PROBLEM TO SOLVE » State how many lines of the entries hold the string "данного", and output nothing but that count.

↓↓↓

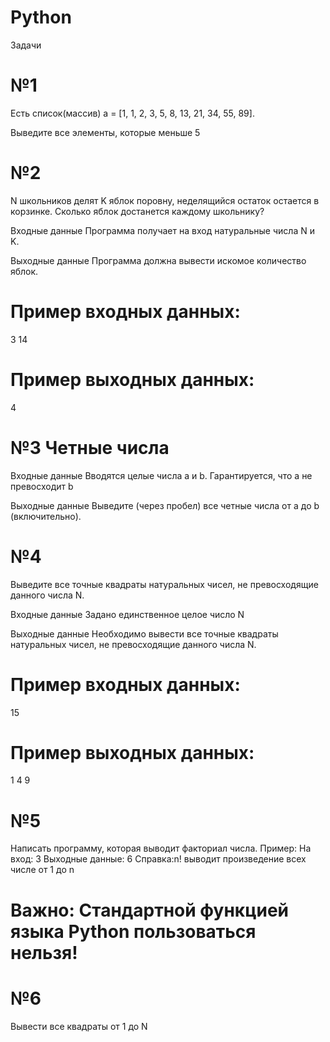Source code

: # Python

 Задачи

# №1
Есть список(массив) a = [1, 1, 2, 3, 5, 8, 13, 21, 34, 55, 89].

Выведите все элементы, которые меньше 5

# №2
N школьников делят K яблок поровну, неделящийся остаток остается в корзинке. Сколько яблок достанется каждому школьнику?

Входные данные
Программа получает на вход натуральные числа N и K.

Выходные данные
Программа должна вывести искомое количество яблок.
# Пример входных данных:
3
14
# Пример выходных данных:
4

# №3 Четные числа
Входные данные
Вводятся целые числа a и b. Гарантируется, что a не превосходит b

Выходные данные
Выведите (через пробел) все четные числа от a до b (включительно).

# №4
Выведите все точные квадраты натуральных чисел, не превосходящие данного числа N.

Входные данные
Задано единственное целое число N

Выходные данные
Необходимо вывести  все точные квадраты натуральных чисел, не превосходящие данного числа N.
# Пример входных данных:
15
# Пример выходных данных:
1
4
9

# №5
Написать программу, которая выводит факториал числа.
Пример:
На вход: 3
Выходные данные: 6
Справка:n!  выводит произведение всех числе от 1 до n
# Важно: Стандартной функцией языка Python пользоваться нельзя!
# №6
Вывести все квадраты  от 1 до N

↑↑↑

EXERCISE RESULT » 2